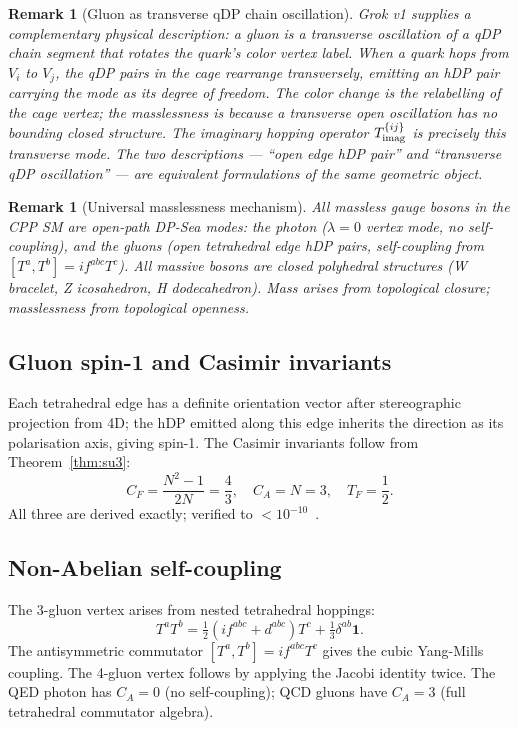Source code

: \documentclass[11pt,a4paper]{article}
\newtheorem{remark}[theorem]{Remark}
\begin{document}
\begin{remark}[Gluon as transverse qDP chain oscillation]
\label{rem:gluon_transverse}
Grok v1 supplies a complementary physical description: a gluon is
a \emph{transverse oscillation of a qDP chain segment that rotates
the quark's color vertex label}.  When a quark hops from $V_i$ to
$V_j$, the qDP pairs in the cage rearrange transversely, emitting
an hDP pair carrying the mode as its degree of freedom.  The color
change is the relabelling of the cage vertex; the masslessness is
because a transverse open oscillation has no bounding closed
structure.  The imaginary hopping operator $T^{\{ij\}}_{\rm imag}$
is precisely this transverse mode.  The two descriptions --- ``open
edge hDP pair'' and ``transverse qDP oscillation'' --- are
equivalent formulations of the same geometric object.
\end{remark}

\begin{remark}[Universal masslessness mechanism]
All massless gauge bosons in the CPP SM are open-path DP-Sea modes:
the photon ($\lambda=0$ vertex mode, no self-coupling), and the
gluons (open tetrahedral edge hDP pairs, self-coupling from
$[T^a,T^b]=if^{abc}T^c$).  All massive bosons are closed polyhedral
structures (W bracelet, Z icosahedron, H dodecahedron).  Mass arises
from topological closure; masslessness from topological openness.
\end{remark}

\subsection{Gluon spin-1 and Casimir invariants}

Each tetrahedral edge has a definite orientation vector after
stereographic projection from 4D; the hDP emitted along this edge
inherits the direction as its polarisation axis, giving spin-1.
The Casimir invariants follow from Theorem~\ref{thm:su3}:
\begin{equation}
C_F = \frac{N^2-1}{2N} = \frac{4}{3},\quad
C_A = N = 3,\quad
T_F = \frac{1}{2}.
\label{eq:casimirs}
\end{equation}
All three are derived exactly; verified to $<10^{-10}$~\citep{cpp_ss_mc}.

\subsection{Non-Abelian self-coupling}

The 3-gluon vertex arises from nested tetrahedral hoppings:
\begin{equation}
T^aT^b = \tfrac{1}{2}(if^{abc}+d^{abc})T^c + \tfrac{1}{3}\delta^{ab}\mathbf{1}.
\label{eq:TaTb}
\end{equation}
The antisymmetric commutator $[T^a,T^b] = if^{abc}T^c$ gives the
cubic Yang-Mills coupling.  The 4-gluon vertex follows by applying
the Jacobi identity twice.  The QED photon has $C_A = 0$ (no
self-coupling); QCD gluons have $C_A = 3$ (full tetrahedral
commutator algebra).
\end{document}
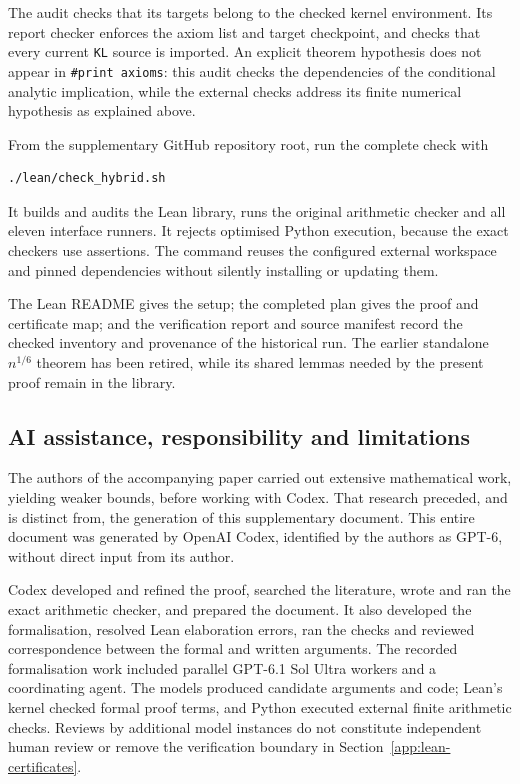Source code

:\documentclass[11pt,a4paper]{article}
\numberwithin{equation}{section}
\begin{document}
The audit checks that its targets belong to the checked kernel environment.
Its report checker enforces the axiom list and target checkpoint, and checks
that every current \texttt{KL} source is imported. An explicit theorem
hypothesis does not appear in \texttt{\#print axioms}: this audit checks the
dependencies of the conditional analytic implication, while the external
checks address its finite numerical hypothesis as explained above.

From the supplementary GitHub repository root, run the complete check with
\begin{verbatim}
./lean/check_hybrid.sh
\end{verbatim}
It builds and audits the Lean library, runs the original arithmetic checker
and all eleven interface runners. It rejects optimised Python execution,
because the exact checkers use assertions. The command reuses the
configured external workspace and pinned dependencies without silently
installing or updating them.

The Lean README gives the setup; the completed plan gives the proof and
certificate map; and the verification report and source manifest record the
checked inventory and provenance of the historical run. The earlier standalone
$n^{1/6}$ theorem has been retired, while its shared lemmas needed by the
present proof remain in the library.

\subsection{AI assistance, responsibility and limitations}
\label{app:lean-assistance}

The authors of the accompanying paper carried out extensive mathematical work,
yielding weaker bounds, before working with Codex. That research preceded,
and is distinct from, the generation of this supplementary document.
This entire document was generated by OpenAI Codex, identified by the authors
as GPT-6, without direct input from its author.

Codex developed and refined the proof, searched the literature, wrote and ran
the exact arithmetic checker, and prepared the document. It also developed
the formalisation, resolved Lean elaboration errors, ran the checks and
reviewed correspondence between the formal and written arguments. The recorded
formalisation work included parallel GPT-6.1 Sol Ultra workers and a
coordinating agent. The models produced candidate arguments and code;
Lean's kernel checked formal proof terms, and Python executed external finite
arithmetic checks. Reviews by additional model instances do not constitute
independent human review or remove the verification boundary in
Section~\ref{app:lean-certificates}.
\end{document}
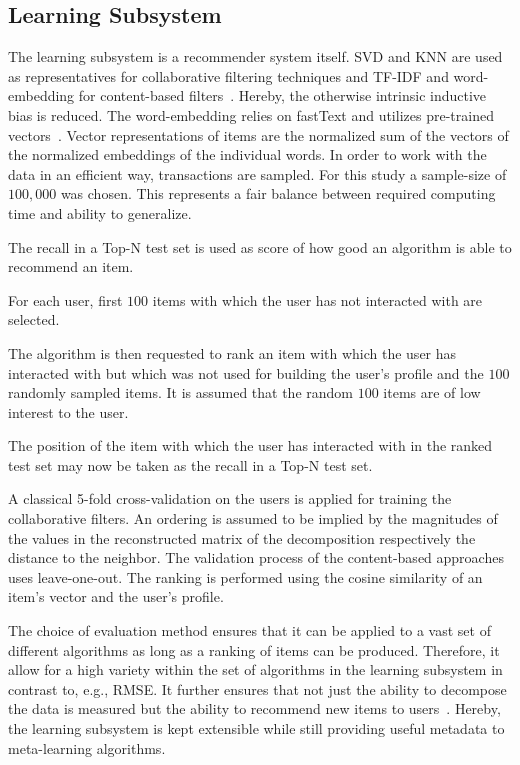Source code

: \documentclass[runningheads]{llncs}
\begin{document}
\subsection{Learning Subsystem}
The learning subsystem is a recommender system itself. SVD and KNN are used as representatives for collaborative filtering techniques and TF-IDF and word-embedding for content-based filters~\cite{scikit-learn,rehurek_lrec}. Hereby, the otherwise intrinsic inductive bias is reduced. The word-embedding relies on fastText and utilizes pre-trained vectors~\cite{DBLP:journals/corr/BojanowskiGJM16}. Vector representations of items are the normalized sum of the vectors of the normalized embeddings of the individual words. In order to work with the data in an efficient way, transactions are sampled. For this study a sample-size of $100,000$ was chosen. This represents a fair balance between required computing time and ability to generalize.

The recall in a Top-N test set is used as score of how good an algorithm is able to recommend an item.
\begin{enumerate*}[label= (\arabic*)]
	\item For each user, first $100$ items with which the user has not interacted with are selected.
	\item The algorithm is then requested to rank an item with which the user has interacted with but which was not used for building the user's profile and the $100$ randomly sampled items. It is assumed that the random $100$ items are of low interest to the user.
	\item The position of the item with which the user has interacted with in the ranked test set may now be taken as the recall in a Top-N test set.
\end{enumerate*}

A classical 5-fold cross-validation on the users is applied for training the collaborative filters.  An ordering is assumed to be implied by the magnitudes of the values in the reconstructed matrix of the decomposition respectively the distance to the neighbor. The validation process of the content-based approaches uses leave-one-out. The ranking is performed using the cosine similarity of an item's vector and the user's profile.

The choice of evaluation method ensures that it can be applied to a vast set of different algorithms as long as a ranking of items can be produced. Therefore, it allow for a high variety within the set of algorithms in the learning subsystem in contrast to, e.g., RMSE. It further ensures that not just the ability to decompose the data is measured but the ability to recommend new items to users~\cite{Cremonesi:2010:PRA:1864708.1864721}. Hereby, the learning subsystem is kept extensible while still providing useful metadata to meta-learning algorithms.
\end{document}
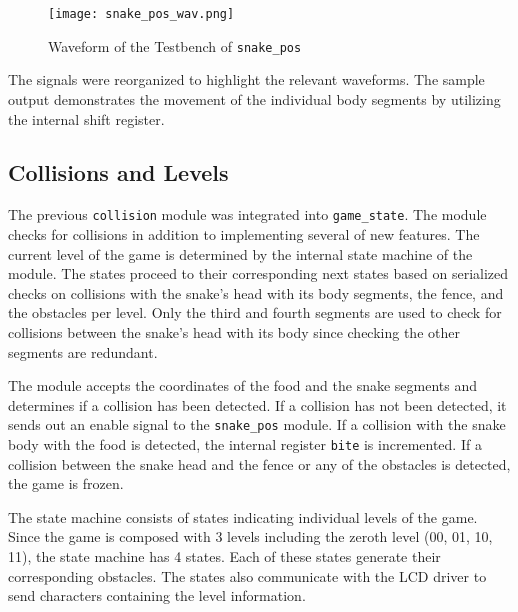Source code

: \documentclass[paper=usletter, fontsize=12pt]{article}
\begin{document}
        \begin{figure}[ht]
            \begin{center}
                \texttt{[image: snake\_pos\_wav.png]}
                \caption{Waveform of the Testbench of \texttt{snake\_pos}}
                \label{fig:snake_pos_wav}
            \end{center}
        \end{figure}

        The signals were reorganized to highlight the relevant waveforms. The
        sample output demonstrates the movement of the individual body segments
        by utilizing the internal shift register.

        \subsection{Collisions and Levels} The previous \texttt{collision}
        module was integrated into \texttt{game\_state}. The module checks for
        collisions in addition to implementing several of new features. The
        current level of the game is determined by the internal state machine
        of the module. The states proceed to their corresponding next states
        based on serialized checks on collisions with the snake's head with its
        body segments, the fence, and the obstacles per level. Only the third
        and fourth segments are used to check for collisions between the
        snake's head with its body since checking the other segments are
        redundant.

        The module accepts the coordinates of the food and the snake segments
        and determines if a collision has been detected. If a collision has not
        been detected, it sends out an enable signal to the \texttt{snake\_pos}
        module. If a collision with the snake body with the food is detected,
        the internal register \texttt{bite} is incremented. If a collision
        between the snake head and the fence or any of the obstacles is
        detected, the game is frozen.

        The state machine consists of states indicating individual levels of
        the game. Since the game is composed with 3 levels including the zeroth
        level (00, 01, 10, 11), the state machine has 4 states. Each of these
        states generate their corresponding obstacles. The states also
        communicate with the LCD driver to send characters containing the level
        information.
\end{document}
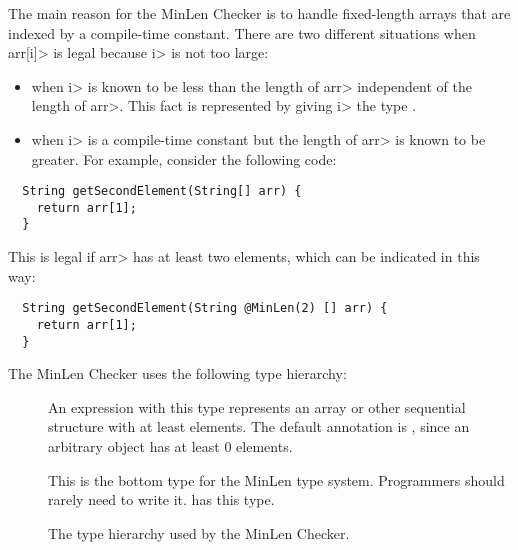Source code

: The main reason for the MinLen Checker is to handle fixed-length arrays
that are indexed by a compile-time constant.
There are two different situations when \<arr[i]> is legal because \<i> is
not too large:
\begin{itemize}
\item
  when \<i> is known to be less than the length of \<arr> independent of the length of
  \<arr>.  This fact is represented by giving \<i> the type .
\item
  when \<i> is a compile-time constant but the length of \<arr> is known to
  be greater.  For example, consider the following code:
\end{itemize}

\begin{Verbatim}
  String getSecondElement(String[] arr) {
    return arr[1];
  }
\end{Verbatim}
  This is legal if \<arr> has at least two elements, which can be indicated
  in this way:
\begin{Verbatim}
  String getSecondElement(String @MinLen(2) [] arr) {
    return arr[1];
  }
\end{Verbatim}

The MinLen Checker uses the following type hierarchy:

\begin{description}
\item[]
  An expression with this type represents an array or other sequential structure
  with at least  elements.  The default annotation is
  , since an arbitrary object has at least 0 elements.
\item[]
  This is the bottom type for the MinLen type system.
  Programmers should rarely need to write it.
   has this type.
  \end{description}

\begin{figure}
  \caption{The type hierarchy used by the MinLen Checker.}
  \label{fig-minlen-types}
\end{figure}
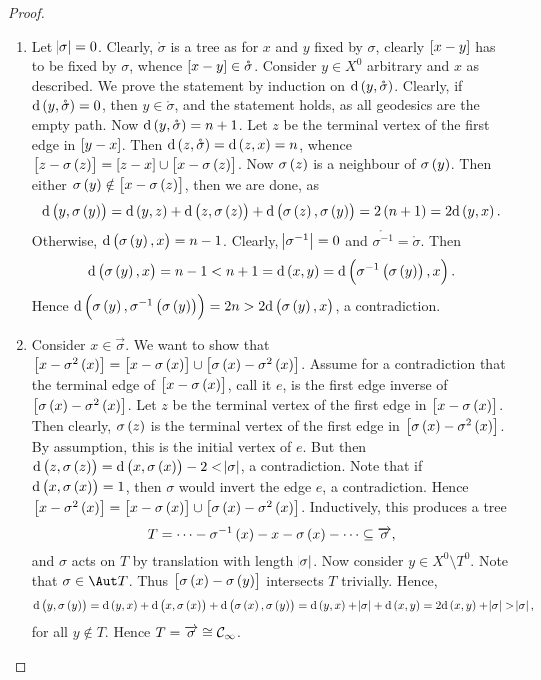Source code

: \begin{proof}
\hfill
\begin{enumerate}
\item Let $ \abs{\sigma} = 0 $. Clearly, $ \mathring{\sigma} $ is a tree as for $ x $ and $ y $ fixed by $ \sigma $, clearly $ \sbr{x - y} $ has to be fixed by $ \sigma $, whence $ \sbr{x - y} \in \mathring{\sigma} $. Consider $ y \in X^0 $ arbitrary and $ x $ as described. We prove the statement by induction on $ \d\br{y, \mathring{\sigma}} $. Clearly, if $ \d\br{y, \mathring{\sigma}} = 0 $, then $ y \in \mathring{\sigma} $, and the statement holds, as all geodesics are the empty path. Now $ \d\br{y, \mathring{\sigma}} = n + 1 $. Let $ z $ be the terminal vertex of the first edge in $ \sbr{y - x} $. Then $ \d\br{z, \mathring{\sigma}} = \d\br{z, x} = n $, whence $ \sbr{z - \sigma\br{z}} = \sbr{z - x} \cup \sbr{x - \sigma\br{z}} $. Now $ \sigma\br{z} $ is a neighbour of $ \sigma\br{y} $. Then either $ \sigma\br{y} \notin \sbr{x - \sigma\br{z}} $, then we are done, as
$$ \d\br{y, \sigma\br{y}} = \d\br{y, z} + \d\br{z, \sigma\br{z}} + \d\br{\sigma\br{z}, \sigma\br{y}} = 2\br{n + 1} = 2\d\br{y, x}. $$
Otherwise, $ \d\br{\sigma\br{y}, x} = n - 1 $. Clearly, $ \abs{\sigma^{-1}} = 0 $ and $ \mathring{\sigma^{-1}} = \mathring{\sigma} $. Then
$$ \d\br{\sigma\br{y}, x} = n - 1 < n + 1 = \d\br{x, y} = \d\br{\sigma^{-1}\br{\sigma\br{y}}, x}. $$
Hence $ \d\br{\sigma\br{y}, \sigma^{-1}\br{\sigma\br{y}}} = 2n > 2\d\br{\sigma\br{y}, x} $, a contradiction.
\item Consider $ x \in \overrightarrow{\sigma} $. We want to show that $ \sbr{x - \sigma^2\br{x}} = \sbr{x - \sigma\br{x}} \cup \sbr{\sigma\br{x} - \sigma^2\br{x}} $. Assume for a contradiction that the terminal edge of $ \sbr{x - \sigma\br{x}} $, call it $ e $, is the first edge inverse of $ \sbr{\sigma\br{x} - \sigma^2\br{x}} $. Let $ z $ be the terminal vertex of the first edge in $ \sbr{x - \sigma\br{x}} $. Then clearly, $ \sigma\br{z} $ is the terminal vertex of the first edge in $ \sbr{\sigma\br{x} - \sigma^2\br{x}} $. By assumption, this is the initial vertex of $ e $. But then $ \d\br{z, \sigma\br{z}} = \d\br{x, \sigma\br{x}} - 2 < \abs{\sigma} $, a contradiction. Note that if $ \d\br{x, \sigma\br{x}} = 1 $, then $ \sigma $ would invert the edge $ e $, a contradiction. Hence $ \sbr{x - \sigma^2\br{x}} = \sbr{x - \sigma\br{x}} \cup \sbr{\sigma\br{x} - \sigma^2\br{x}} $. Inductively, this produces a tree
$$ T = \dots - \sigma^{-1}\br{x} - x - \sigma\br{x} - \dots \subseteq \overrightarrow{\sigma}, $$
and $ \sigma $ acts on $ T $ by translation with length $ \abs{\sigma} $. Now consider $ y \in X^0 \setminus T^0 $. Note that $ \sigma \in \Aut T $. Thus $ \sbr{\sigma\br{x} - \sigma\br{y}} $ intersects $ T $ trivially. Hence,
$$ \d\br{y, \sigma\br{y}} = \d\br{y, x} + \d\br{x, \sigma\br{x}} + \d\br{\sigma\br{x}, \sigma\br{y}} = \d\br{y, x} + \abs{\sigma} + \d\br{x, y} = 2\d\br{x, y} + \abs{\sigma} > \abs{\sigma}, $$
for all $ y \notin T $. Hence $ T = \overrightarrow{\sigma} \cong \mathcal{C}_\infty $.
\end{enumerate}
\end{proof}

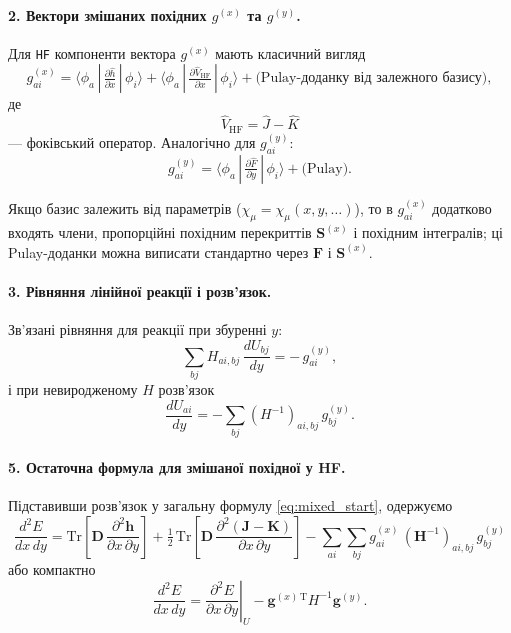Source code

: \documentclass{PySCFBook}
\begin{document}
\paragraph{2. Вектори змішаних похідних \(g^{(x)}\) та \(g^{(y)}\).}
Для \texttt{HF} компоненти вектора $g^{(x)}$ мають класичний вигляд
\begin{equation}\label{eq:g_ai_HF_explicit}
g^{(x)}_{ai}
=
\langle \phi_a \,|\, \tfrac{\partial\hat h}{\partial x} \,|\, \phi_i \rangle
+
\langle \phi_a \,|\, \tfrac{\partial\hat V_{\mathrm{HF}}}{\partial x} \,|\, \phi_i \rangle
+
\text{(Pulay-доданку від залежного базису)},
\end{equation}
де
\[
\hat V_{\mathrm{HF}} = \hat J - \hat K
\]
— фоківський оператор. Аналогічно для $g^{(y)}_{ai}$:
\[
g^{(y)}_{ai}
=
\langle \phi_a \,|\, \tfrac{\partial\hat F}{\partial y} \,|\, \phi_i \rangle
+ \text{(Pulay)}.
\]

Якщо базис залежить від параметрів ($\chi_\mu=\chi_\mu(x,y,\dots)$), то в $g^{(x)}_{ai}$ додатково входять члени, пропорційні похідним перекриттів $\mathbf S^{(x)}$ і похідним інтегралів; ці Pulay-доданки можна виписати стандартно через $\mathbf F$ і $\mathbf S^{(x)}$.



\paragraph{3. Рівняння лінійної реакції і розв'язок.}
Зв'язані рівняння для реакції при збуренні $y$:
\begin{equation}\label{eq:CPHF_HF_xy}
\sum_{bj} H_{ai,bj}\,\frac{dU_{bj}}{dy} = -\,g^{(y)}_{ai},
\end{equation}
і при невиродженому $H$ розв'язок
\[
\frac{dU_{ai}}{dy} = -\sum_{bj}(H^{-1})_{ai,bj}\,g^{(y)}_{bj}.
\]

\paragraph{5. Остаточна формула для змішаної похідної у HF.}
Підставивши розв'язок у загальну формулу \eqref{eq:mixed_start}, одержуємо
\begin{equation}\label{eq:mixed_HF_final}
\frac{d^2E}{dx\,dy}
=
\mathrm{Tr}\!\left[\mathbf D\,\frac{\partial^2\mathbf h}{\partial x\,\partial y}\right]
+\tfrac12\,\mathrm{Tr}\!\left[\mathbf D\,\frac{\partial^2(\mathbf J-\mathbf K)}{\partial x\,\partial y}\right]
-
\sum_{ai}\sum_{bj} g^{(x)}_{ai}\,(\mathbf{H}^{-1})_{ai,bj}\,g^{(y)}_{bj}
\end{equation}
або компактно
\[
\frac{d^2E}{dx\,dy}
=
\left.\frac{\partial^2 E}{\partial x\,\partial y}\right|_{U}
-
\mathbf g^{(x)\,\mathrm T} H^{-1}\mathbf g^{(y)}.
\]
\end{document}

[What the task asks] Search the listing above for lines with the word "left", and state how many there are, nothing else.

[Written response] 3